The situation has worsened to the extent that, in addition to keeping oncologists from being able to begin or complete the most effective treatment protocols for some patients, a number of clinical trials have been halted on new cancer drugs (which are being compared to or tested alongside mainstream treatments that are in shortage). The federal government is investigating drug resellers who appear to be price gouging on cancer drugs sold to hospitals.
Cancer treatment products currently experiencing delays include Doxil (doxorubicin liposomal), a treatment for multiple myeloma, ovarian cancer, and Kaposi’s sarcoma, as well as non-liposomal doxorubicin, a generic chemotherapy medication used to treat a large number of cancers including breast cancer and Hodgkin’s lymphoma. Another generic chemo drug used for multiple cancer types, paclitaxel (trade name Taxol), is also in short supply, along with leukemia drug cytarabine, leucovorin for colon cancer, and cisplatin for testicular cancer.
Doxil is sold by Johnson & Johnson, but it is apparently in short supply because J&J’s contract manufacturer Ben Venue Labs (owned by another drugmaker Boehringer Ingelheim) is experiencing capacity constraints, and J&J is working to find a new manufacturing provider that can produce the drug.
But generic manufacturers are responsible for producing the bulk of the cancer drugs in shortage. These producers, including Teva, Hospira, APP Pharmaceuticals, Sandoz, and Bedford Labs (a unit of Ben Venue), are all experiencing supply constraints either due to manufacturing troubles (Teva, for instance, has produced lower volumes of several drugs after it had to shut down a plant to meet quality standards), insufficient raw materials, and supply chain delays.
In some cases the drugmakers are having trouble keeping up with increased product demand caused by another manufacturer’s plant troubles. Oncology therapeutics is not the only medicinal area facing outpaced demand, though it appears to be the worst; the FDA is also seeing a rise in shortages of injectable pharmaceuticals in areas including intensive care nutrition and pain management.
Unfortunately, in addition to manufacturing difficulties, these shortages are also sometimes caused by the ever increasing race to make the biggest profit. When generic or low cost medicines become too expensive to produce, for instance, a drugmaker isn’t going to go out of its way to keep producing it. And industry consolidation has made it so that there’s not always a competitor ready to step in and fulfill the entire product demand.
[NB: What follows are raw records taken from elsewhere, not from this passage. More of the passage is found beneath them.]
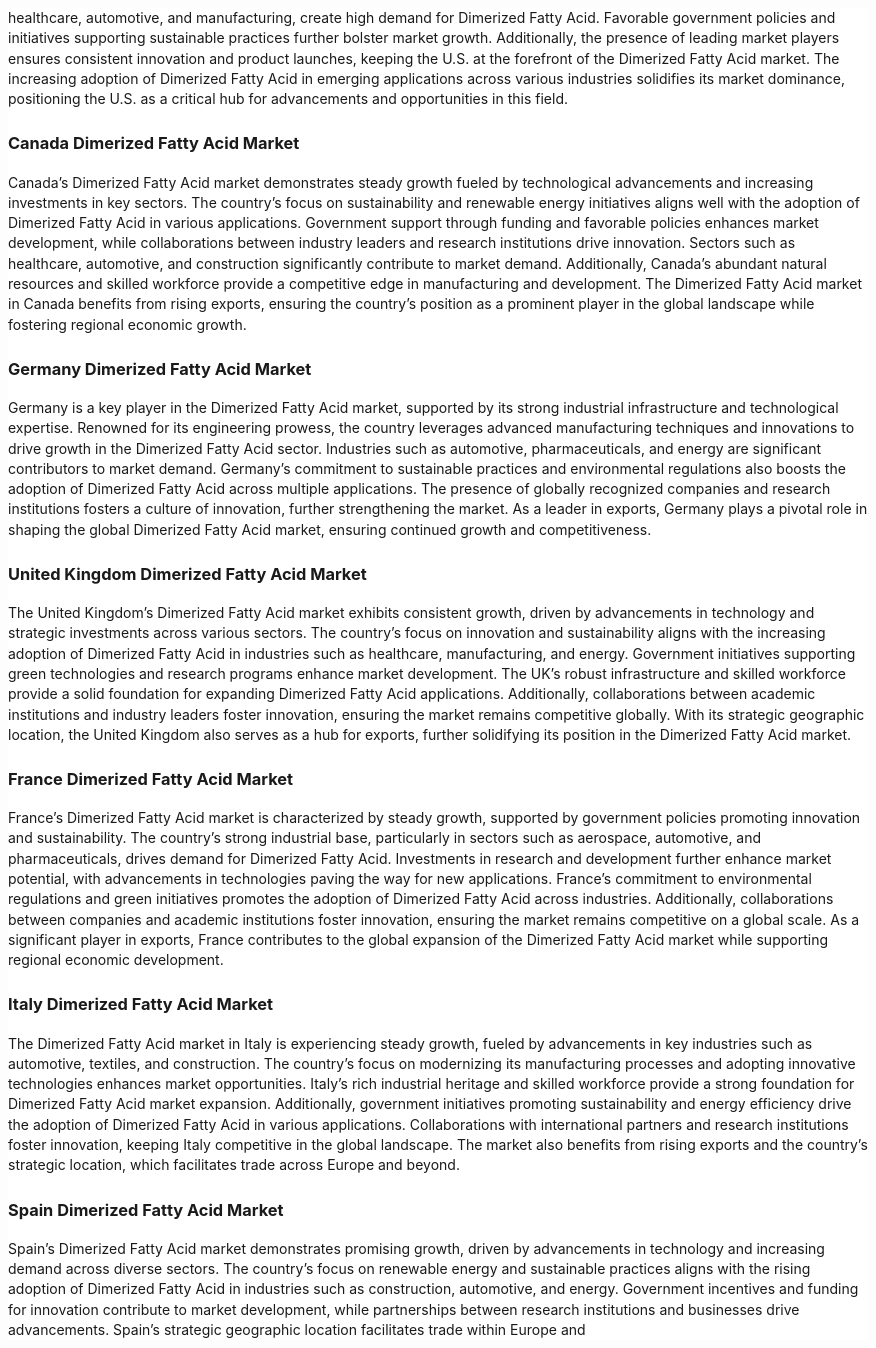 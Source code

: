 healthcare, automotive, and manufacturing, create high demand for Dimerized Fatty Acid. Favorable government policies and initiatives supporting sustainable practices further bolster market growth. Additionally, the presence of leading market players ensures consistent innovation and product launches, keeping the U.S. at the forefront of the Dimerized Fatty Acid market. The increasing adoption of Dimerized Fatty Acid in emerging applications across various industries solidifies its market dominance, positioning the U.S. as a critical hub for advancements and opportunities in this field.</p><h3>Canada Dimerized Fatty Acid Market</h3><p>Canada&rsquo;s Dimerized Fatty Acid market demonstrates steady growth fueled by technological advancements and increasing investments in key sectors. The country&rsquo;s focus on sustainability and renewable energy initiatives aligns well with the adoption of Dimerized Fatty Acid in various applications. Government support through funding and favorable policies enhances market development, while collaborations between industry leaders and research institutions drive innovation. Sectors such as healthcare, automotive, and construction significantly contribute to market demand. Additionally, Canada&rsquo;s abundant natural resources and skilled workforce provide a competitive edge in manufacturing and development. The Dimerized Fatty Acid market in Canada benefits from rising exports, ensuring the country&rsquo;s position as a prominent player in the global landscape while fostering regional economic growth.</p><h3>Germany Dimerized Fatty Acid Market</h3><p>Germany is a key player in the Dimerized Fatty Acid market, supported by its strong industrial infrastructure and technological expertise. Renowned for its engineering prowess, the country leverages advanced manufacturing techniques and innovations to drive growth in the Dimerized Fatty Acid sector. Industries such as automotive, pharmaceuticals, and energy are significant contributors to market demand. Germany&rsquo;s commitment to sustainable practices and environmental regulations also boosts the adoption of Dimerized Fatty Acid across multiple applications. The presence of globally recognized companies and research institutions fosters a culture of innovation, further strengthening the market. As a leader in exports, Germany plays a pivotal role in shaping the global Dimerized Fatty Acid market, ensuring continued growth and competitiveness.</p><h3>United Kingdom Dimerized Fatty Acid Market</h3><p>The United Kingdom&rsquo;s Dimerized Fatty Acid market exhibits consistent growth, driven by advancements in technology and strategic investments across various sectors. The country&rsquo;s focus on innovation and sustainability aligns with the increasing adoption of Dimerized Fatty Acid in industries such as healthcare, manufacturing, and energy. Government initiatives supporting green technologies and research programs enhance market development. The UK&rsquo;s robust infrastructure and skilled workforce provide a solid foundation for expanding Dimerized Fatty Acid applications. Additionally, collaborations between academic institutions and industry leaders foster innovation, ensuring the market remains competitive globally. With its strategic geographic location, the United Kingdom also serves as a hub for exports, further solidifying its position in the Dimerized Fatty Acid market.</p><h3>France Dimerized Fatty Acid Market</h3><p>France&rsquo;s Dimerized Fatty Acid market is characterized by steady growth, supported by government policies promoting innovation and sustainability. The country&rsquo;s strong industrial base, particularly in sectors such as aerospace, automotive, and pharmaceuticals, drives demand for Dimerized Fatty Acid. Investments in research and development further enhance market potential, with advancements in technologies paving the way for new applications. France&rsquo;s commitment to environmental regulations and green initiatives promotes the adoption of Dimerized Fatty Acid across industries. Additionally, collaborations between companies and academic institutions foster innovation, ensuring the market remains competitive on a global scale. As a significant player in exports, France contributes to the global expansion of the Dimerized Fatty Acid market while supporting regional economic development.</p><h3>Italy Dimerized Fatty Acid Market</h3><p>The Dimerized Fatty Acid market in Italy is experiencing steady growth, fueled by advancements in key industries such as automotive, textiles, and construction. The country&rsquo;s focus on modernizing its manufacturing processes and adopting innovative technologies enhances market opportunities. Italy&rsquo;s rich industrial heritage and skilled workforce provide a strong foundation for Dimerized Fatty Acid market expansion. Additionally, government initiatives promoting sustainability and energy efficiency drive the adoption of Dimerized Fatty Acid in various applications. Collaborations with international partners and research institutions foster innovation, keeping Italy competitive in the global landscape. The market also benefits from rising exports and the country&rsquo;s strategic location, which facilitates trade across Europe and beyond.</p><h3>Spain Dimerized Fatty Acid Market</h3><p>Spain&rsquo;s Dimerized Fatty Acid market demonstrates promising growth, driven by advancements in technology and increasing demand across diverse sectors. The country&rsquo;s focus on renewable energy and sustainable practices aligns with the rising adoption of Dimerized Fatty Acid in industries such as construction, automotive, and energy. Government incentives and funding for innovation contribute to market development, while partnerships between research institutions and businesses drive advancements. Spain&rsquo;s strategic geographic location facilitates trade within Europe and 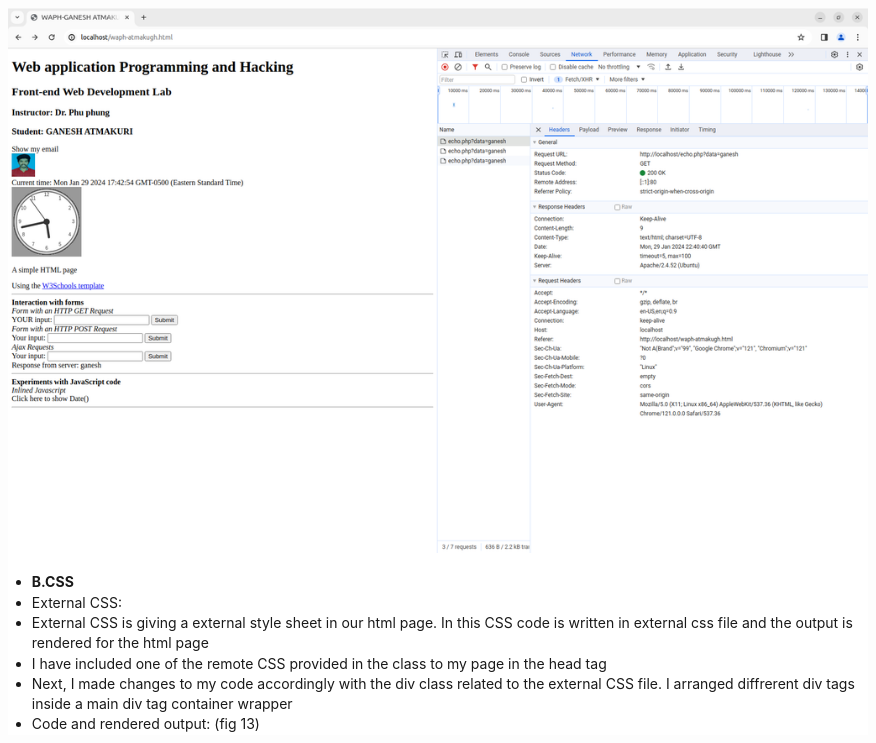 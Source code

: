 ![Network Window](images/network.png) 
 
- **B.CSS**
- External CSS:
- External CSS is giving a external style sheet in our html page. In this CSS code is written in external css file and the output is rendered for the html page
- I have included one of the remote CSS provided in the class to my page in the head tag
- Next, I made changes to my code accordingly with the div class related to the external CSS file. I arranged diffrerent div tags inside a main div tag container wrapper
- Code and rendered output: (fig 13)<br>
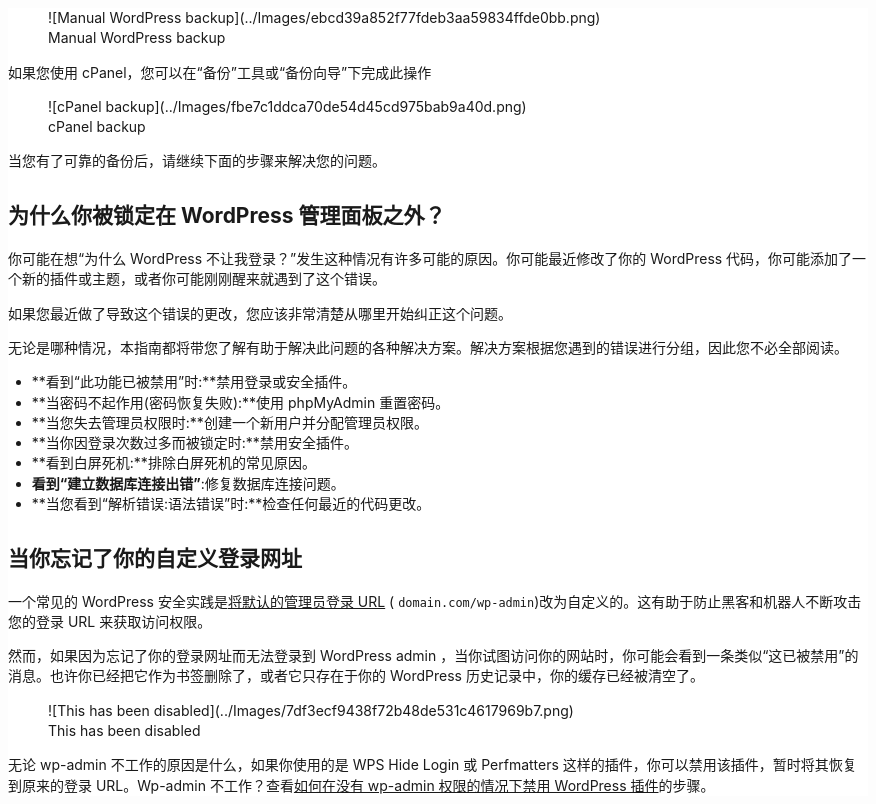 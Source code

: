 <figure id="attachment_36572" aria-describedby="caption-attachment-36572" style="width: 1487px" class="wp-caption aligncenter">![Manual WordPress backup](../Images/ebcd39a852f77fdeb3aa59834ffde0bb.png)

<figcaption id="caption-attachment-36572" class="wp-caption-text">Manual WordPress backup</figcaption>

</figure>

如果您使用 cPanel，您可以在“备份”工具或“备份向导”下完成此操作

<figure id="attachment_36574" aria-describedby="caption-attachment-36574" style="width: 1412px" class="wp-caption aligncenter">![cPanel backup](../Images/fbe7c1ddca70de54d45cd975bab9a40d.png)

<figcaption id="caption-attachment-36574" class="wp-caption-text">cPanel backup</figcaption>

</figure>

当您有了可靠的备份后，请继续下面的步骤来解决您的问题。
<kinsta-advanced-cta language="en_US" type-int-post="36563" type-int-position="0"></kinsta-advanced-cta>

## 为什么你被锁定在 WordPress 管理面板之外？

你可能在想“为什么 WordPress 不让我登录？”发生这种情况有许多可能的原因。你可能最近修改了你的 WordPress 代码，你可能添加了一个新的插件或主题，或者你可能刚刚醒来就遇到了这个错误。

如果您最近做了导致这个错误的更改，您应该非常清楚从哪里开始纠正这个问题。

无论是哪种情况，本指南都将带您了解有助于解决此问题的各种解决方案。解决方案根据您遇到的错误进行分组，因此您不必全部阅读。

*   **看到“此功能已被禁用”时:**禁用登录或安全插件。
*   **当密码不起作用(密码恢复失败):**使用 phpMyAdmin 重置密码。
*   **当您失去管理员权限时:**创建一个新用户并分配管理员权限。
*   **当你因登录次数过多而被锁定时:**禁用安全插件。
*   **看到白屏死机:**排除白屏死机的常见原因。
*   **看到“建立数据库连接出错”**:修复数据库连接问题。
*   **当您看到“解析错误:语法错误”时:**检查任何最近的代码更改。

## 当你忘记了你的自定义登录网址

一个常见的 WordPress 安全实践是[将默认的管理员登录 URL](https://kinsta.com/blog/wordpress-login-url/#change-login-page) ( `domain.com/wp-admin`)改为自定义的。这有助于防止黑客和机器人不断攻击您的登录 URL 来获取访问权限。

然而，如果因为忘记了你的登录网址而无法登录到 WordPress admin ，当你试图访问你的网站时，你可能会看到一条类似“这已被禁用”的消息。也许你已经把它作为书签删除了，或者它只存在于你的 WordPress 历史记录中，你的缓存已经被清空了。

<figure id="attachment_36578" aria-describedby="caption-attachment-36578" style="width: 1584px" class="wp-caption aligncenter">![This has been disabled](../Images/7df3ecf9438f72b48de531c4617969b7.png)

<figcaption id="caption-attachment-36578" class="wp-caption-text">This has been disabled</figcaption>

</figure>

无论 wp-admin 不工作的原因是什么，如果你使用的是 WPS Hide Login 或 Perfmatters 这样的插件，你可以禁用该插件，暂时将其恢复到原来的登录 URL。Wp-admin 不工作？查看[如何在没有 wp-admin 权限的情况下禁用 WordPress 插件](https://kinsta.com/knowledgebase/disable-wordpress-plugins/)的步骤。
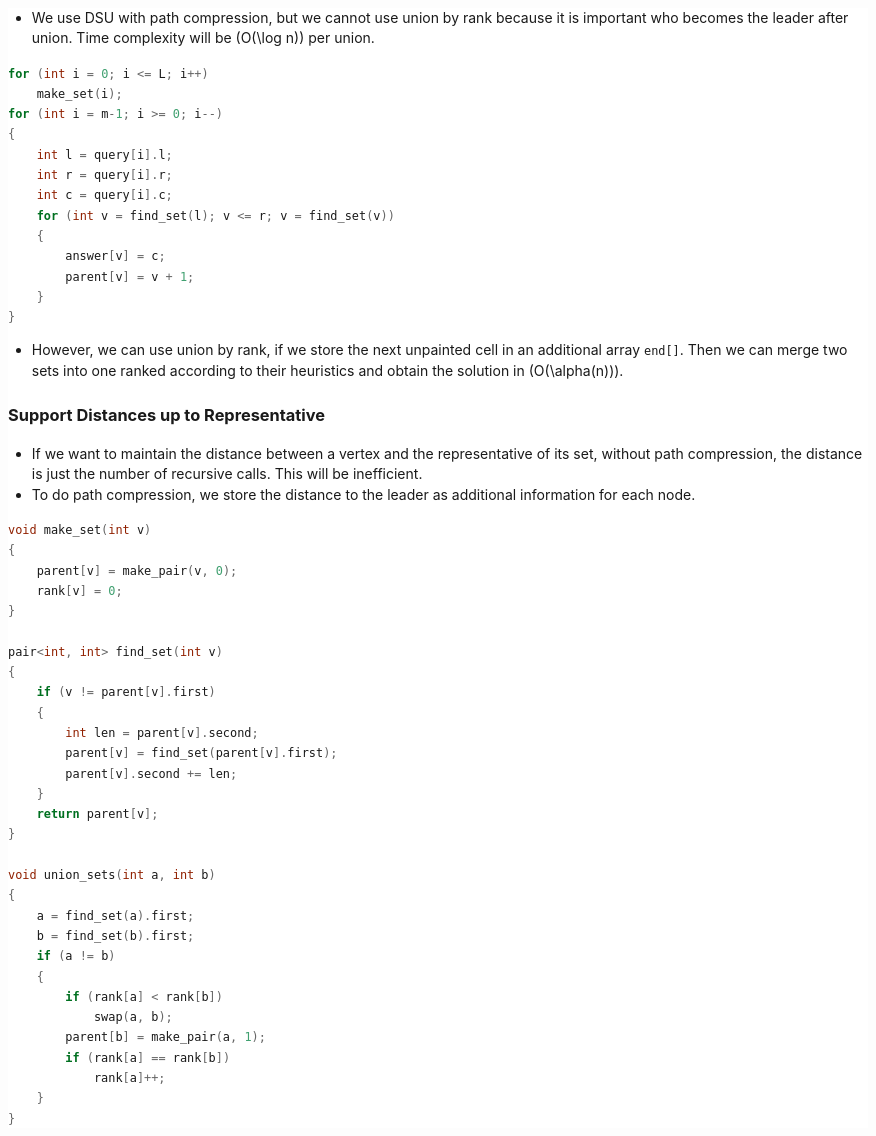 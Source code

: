 - We use DSU with path compression, but we cannot use union by rank because it is important who becomes the leader after union. Time complexity will be \(O(\log n)\) per union.

```cpp
for (int i = 0; i <= L; i++)
	make_set(i);
for (int i = m-1; i >= 0; i--)
{
	int l = query[i].l;
	int r = query[i].r;
	int c = query[i].c;
	for (int v = find_set(l); v <= r; v = find_set(v))
	{
		answer[v] = c;
		parent[v] = v + 1; 
	}
}
```

- However, we can use union by rank, if we store the next unpainted cell in an additional array `end[]`. Then we can merge two sets into one ranked according to their heuristics and obtain the solution in \(O(\alpha(n))\).

### Support Distances up to Representative

- If we want to maintain the distance between a vertex and the representative of its set, without path compression, the distance is just the number of recursive calls. This will be inefficient.
- To do path compression, we store the distance to the leader as additional information for each node.

```cpp
void make_set(int v)
{
	parent[v] = make_pair(v, 0);
	rank[v] = 0;
}

pair<int, int> find_set(int v)
{
	if (v != parent[v].first)
	{
		int len = parent[v].second;
		parent[v] = find_set(parent[v].first);
		parent[v].second += len;
	}
	return parent[v];
}

void union_sets(int a, int b)
{
	a = find_set(a).first;
	b = find_set(b).first;
	if (a != b)
	{
		if (rank[a] < rank[b])
			swap(a, b);
		parent[b] = make_pair(a, 1);
		if (rank[a] == rank[b])
			rank[a]++;
	}
}
```
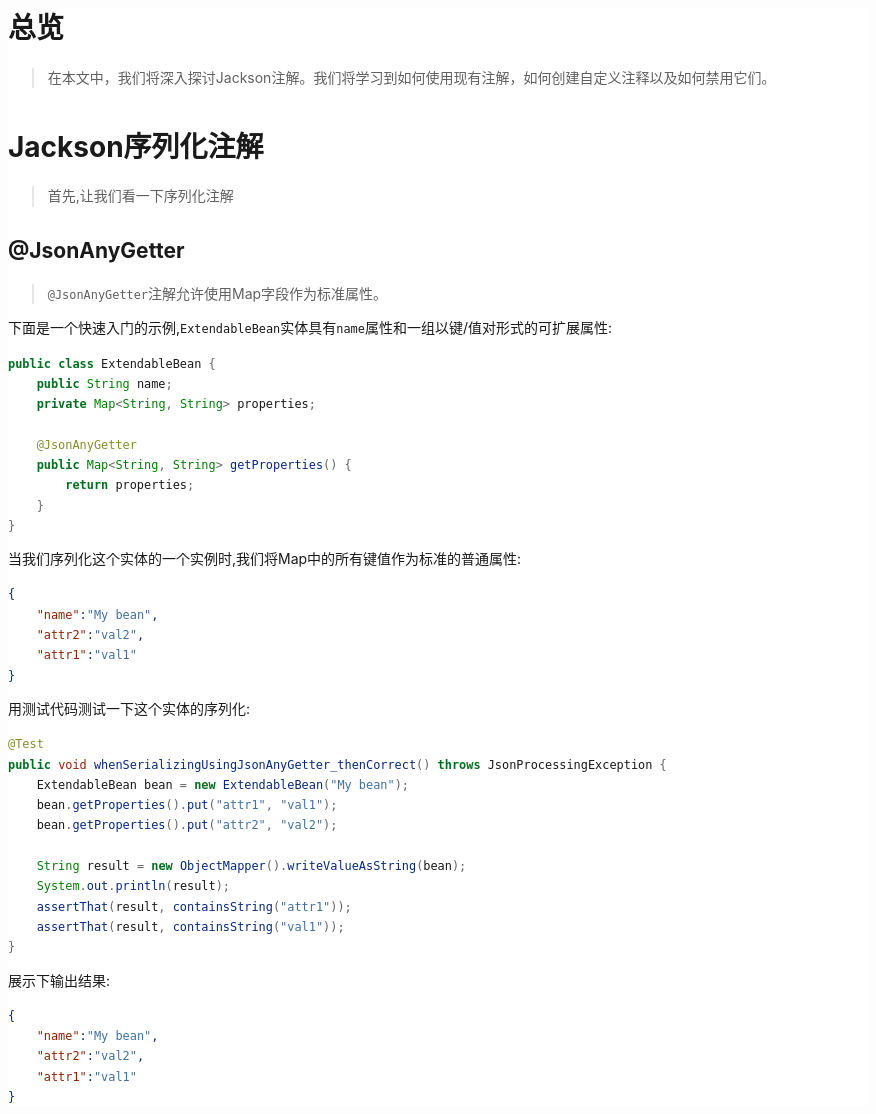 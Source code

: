 # 总览
> 在本文中，我们将深入探讨Jackson注解。我们将学习到如何使用现有注解，如何创建自定义注释以及如何禁用它们。

# Jackson序列化注解
> 首先,让我们看一下序列化注解

## @JsonAnyGetter
> `@JsonAnyGetter`注解允许使用Map字段作为标准属性。

下面是一个快速入门的示例,`ExtendableBean`实体具有`name`属性和一组以键/值对形式的可扩展属性:

```java
public class ExtendableBean {
    public String name;
    private Map<String, String> properties;

    @JsonAnyGetter
    public Map<String, String> getProperties() {
        return properties;
    }
}
```

当我们序列化这个实体的一个实例时,我们将Map中的所有键值作为标准的普通属性:

```json
{
    "name":"My bean",
    "attr2":"val2",
    "attr1":"val1"
}
```

用测试代码测试一下这个实体的序列化:

```java
@Test
public void whenSerializingUsingJsonAnyGetter_thenCorrect() throws JsonProcessingException {
    ExtendableBean bean = new ExtendableBean("My bean");
    bean.getProperties().put("attr1", "val1");
    bean.getProperties().put("attr2", "val2");

    String result = new ObjectMapper().writeValueAsString(bean);
    System.out.println(result);
    assertThat(result, containsString("attr1"));
    assertThat(result, containsString("val1"));
}
```

展示下输出结果:

```json
{
    "name":"My bean",
    "attr2":"val2",
    "attr1":"val1"
}
```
While some of these drugs can be effectively replaced with alternative chemotherapy agents and support medicines, others have no direct substitute. Meanwhile, the FDA (and I imagine hospitals, patients, and physicians) is putting pressure on drugmakers to bring supplies up to par.
And while it is amazing that hospitals and doctors in developed countries still face such dilemmas, this is not the first time that manufacturers’ problems have impacted the quality of care in the US and other nations. Clearly something has gone wrong in how these medicines are produced, as well as how they are paid for. Meanwhile, for the immediate future, no end to the current shortage is in sight.